Era assim que eu tinha sido ensinado a
cozinhar e era a única maneira que eu sabia passar a mensagem. Não posso dizer
que que isto não funcionou durante um tempo. Noma teve mais sucesso do que eu
podia ter imaginado.
Simultaneamente, a profissão de cozinheiro passou
de um trabalho braçal para algo extraordinário. O nível de respeito que a
cozinha e os cozinheiros recebem é realmente surpreendente. O simples ato de
cozinhar leva as pessoas a mergulharem no nosso mundo e na nossa profissão:
eles querem transformar ingredientes, eles querem sentir o quão maravilhoso é
fazer uma omelete ou cozinhar um crème brûlée corretamente pela primeira vez.
O público espera mais de nós nos dias de
hoje. Surgem questões como: Será que ainda há espaço para pessoas como eu, que
começaram antes desta nova era? E o que vai acontecer aos exércitos franceses
onde treinamos, o regimento que ainda seguimos? Como podemos retificar os gritos,
os berros e o abuso físico que vemos nos nossos jovens cozinheiros? Como
desfazemos a cultura do machismo e da misoginia nas nossas cozinhas? Podemos
ser melhores?
Talvez a questão certa seja esta: Queremos
ser melhores?
Fui um agressor (bully) durante uma grande
parte da minha carreira. Já gritei e empurrei pessoas. Já fui um péssimo patrão
em certas alturas. Por algum motivo fico particularmente incomodado quando me
lembro de uma rapariga da Colômbia que trabalhou para nós e de quem eu
realmente gostava. Uma noite, tivemos alguns convidados importantes no
restaurante (jornalistas de algum sitio que agora não me consigo lembrar). Eu
dei à rapariga algumas diretrizes a seguir e ela respondeu “ Sim, chef”. Quando
chegou a altura de ela cumprir as funções dela, ela não fez o que lhe ordenei.
Isto acontece. As pessoas respondem “Sim”, mas tem milhares de coisas a
passarem na sua cabeça ao mesmo tempo e não prestam atenção.

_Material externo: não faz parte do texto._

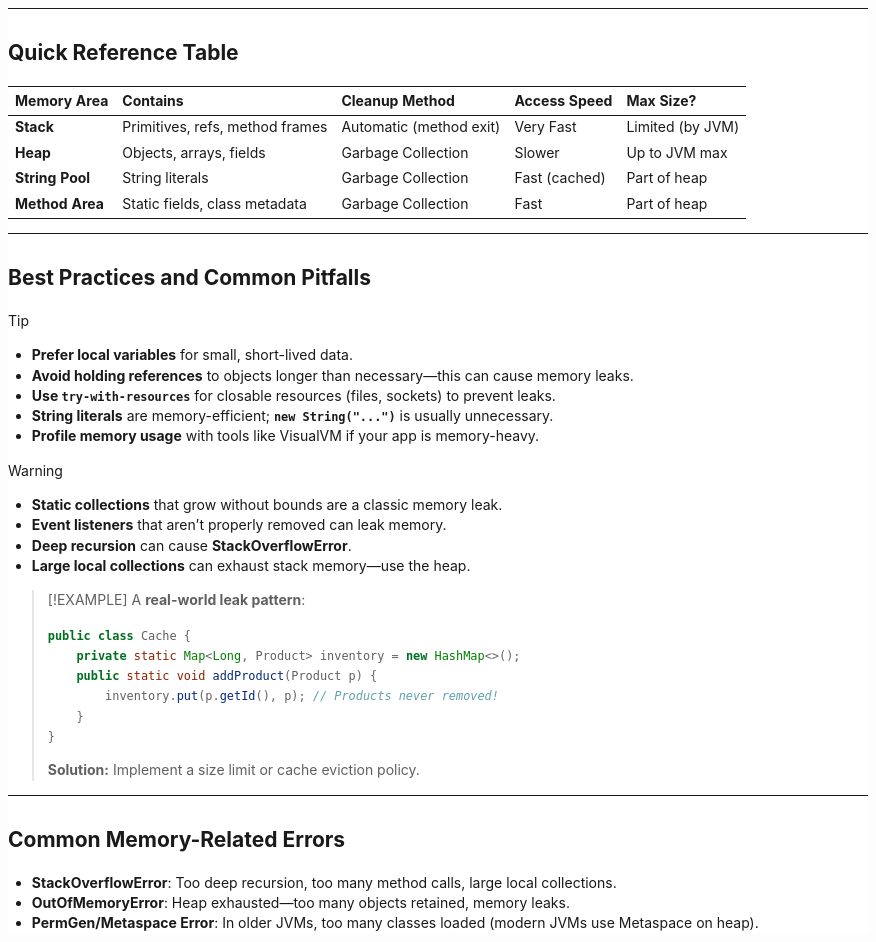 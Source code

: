 ***

## Quick Reference Table

| Memory Area     | Contains                        | Cleanup Method          | Access Speed  | Max Size?        |
| :-------------- | :------------------------------ | :---------------------- | :------------ | :--------------- |
| **Stack**       | Primitives, refs, method frames | Automatic (method exit) | Very Fast     | Limited (by JVM) |
| **Heap**        | Objects, arrays, fields         | Garbage Collection      | Slower        | Up to JVM max    |
| **String Pool** | String literals                 | Garbage Collection      | Fast (cached) | Part of heap     |
| **Method Area** | Static fields, class metadata   | Garbage Collection      | Fast          | Part of heap     |

***

## Best Practices and Common Pitfalls

> [!TIP]
> - **Prefer local variables** for small, short-lived data.
> - **Avoid holding references** to objects longer than necessary—this can cause memory leaks.
> - **Use `try-with-resources`** for closable resources (files, sockets) to prevent leaks.
> - **String literals** are memory-efficient; **`new String("...")`** is usually unnecessary.
> - **Profile memory usage** with tools like VisualVM if your app is memory-heavy.

> [!WARNING]
> - **Static collections** that grow without bounds are a classic memory leak.
> - **Event listeners** that aren’t properly removed can leak memory.
> - **Deep recursion** can cause **StackOverflowError**.
> - **Large local collections** can exhaust stack memory—use the heap.

> [!EXAMPLE]
> A **real-world leak pattern**:
> ```java
> public class Cache {
>     private static Map<Long, Product> inventory = new HashMap<>();
>     public static void addProduct(Product p) {
>         inventory.put(p.getId(), p); // Products never removed!
>     }
> }
> ```
> **Solution:** Implement a size limit or cache eviction policy.

***

## Common Memory-Related Errors

- **StackOverflowError**: Too deep recursion, too many method calls, large local collections.
- **OutOfMemoryError**: Heap exhausted—too many objects retained, memory leaks.
- **PermGen/Metaspace Error**: In older JVMs, too many classes loaded (modern JVMs use Metaspace on heap).

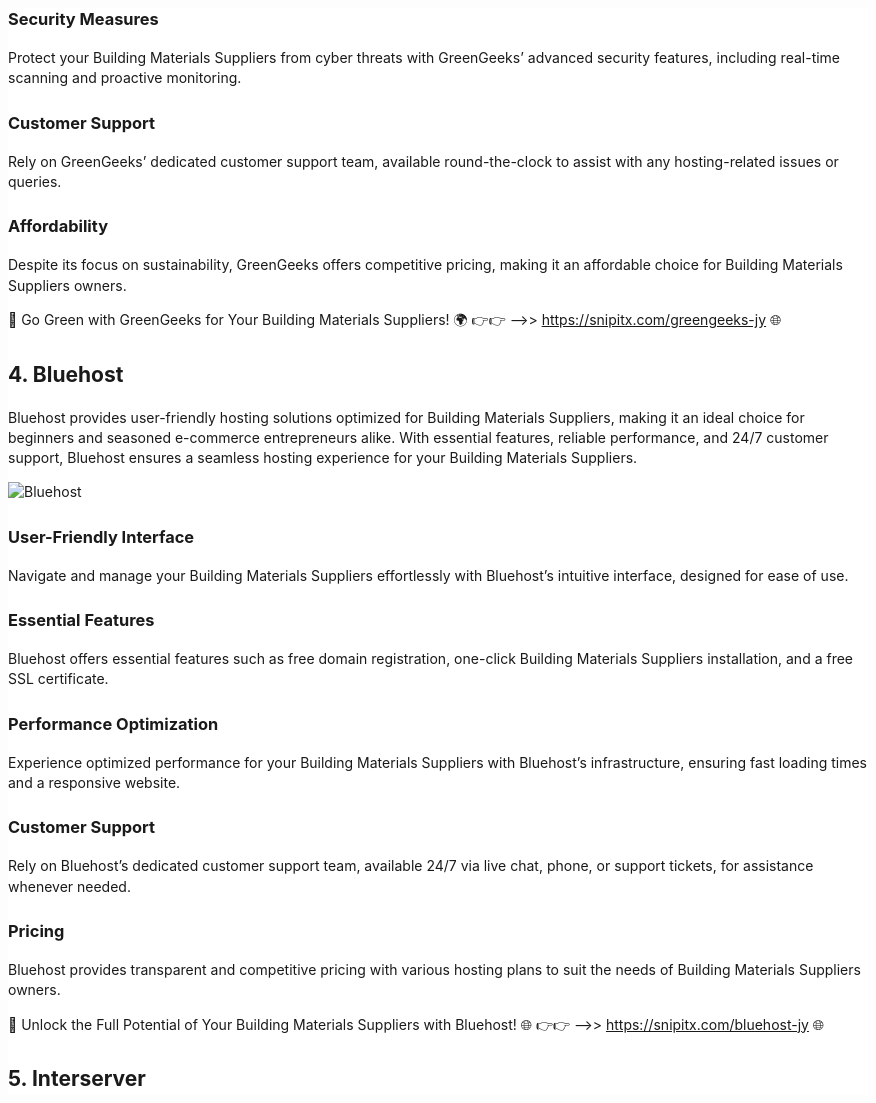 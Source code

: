 ### Security Measures
Protect your Building Materials Suppliers from cyber threats with GreenGeeks’ advanced security features, including real-time scanning and proactive monitoring.

### Customer Support
Rely on GreenGeeks’ dedicated customer support team, available round-the-clock to assist with any hosting-related issues or queries.

### Affordability
Despite its focus on sustainability, GreenGeeks offers competitive pricing, making it an affordable choice for Building Materials Suppliers owners.

🌿 Go Green with GreenGeeks for Your Building Materials Suppliers! 🌍
👉👉 -->> https://snipitx.com/greengeeks-jy 🌐

## 4. Bluehost

Bluehost provides user-friendly hosting solutions optimized for Building Materials Suppliers, making it an ideal choice for beginners and seasoned e-commerce entrepreneurs alike. With essential features, reliable performance, and 24/7 customer support, Bluehost ensures a seamless hosting experience for your Building Materials Suppliers.

![Bluehost](https://i.imgur.com/PasFF9E.jpeg "Bluehost Hosting")

### User-Friendly Interface
Navigate and manage your Building Materials Suppliers effortlessly with Bluehost’s intuitive interface, designed for ease of use.

### Essential Features
Bluehost offers essential features such as free domain registration, one-click Building Materials Suppliers installation, and a free SSL certificate.

### Performance Optimization
Experience optimized performance for your Building Materials Suppliers with Bluehost’s infrastructure, ensuring fast loading times and a responsive website.

### Customer Support
Rely on Bluehost’s dedicated customer support team, available 24/7 via live chat, phone, or support tickets, for assistance whenever needed.

### Pricing
Bluehost provides transparent and competitive pricing with various hosting plans to suit the needs of Building Materials Suppliers owners.

🚀 Unlock the Full Potential of Your Building Materials Suppliers with Bluehost! 🌐
👉👉 -->> https://snipitx.com/bluehost-jy 🌐

## 5. Interserver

Fiquei completamente maluco. Mandei-a sair
do serviço em que estava e gritei-lhe: O que raio é que estás a fazer?? Vai
para casa. Foi um mau momento. Tentei ligar-lhe para pedir desculpa, mas mesmo
depois de termos falado, eu consegui sentir que o clima ainda estava tenso
entre nós. No final da noite, enquanto estava a ir para casa com o Christian
Puglisi (era o sub chef nessa altura), ele virou-se para mim e disse: “Tenho
que te dizer Chef, passaste das marcas. Devo-te a ti ter que te dizer isto.”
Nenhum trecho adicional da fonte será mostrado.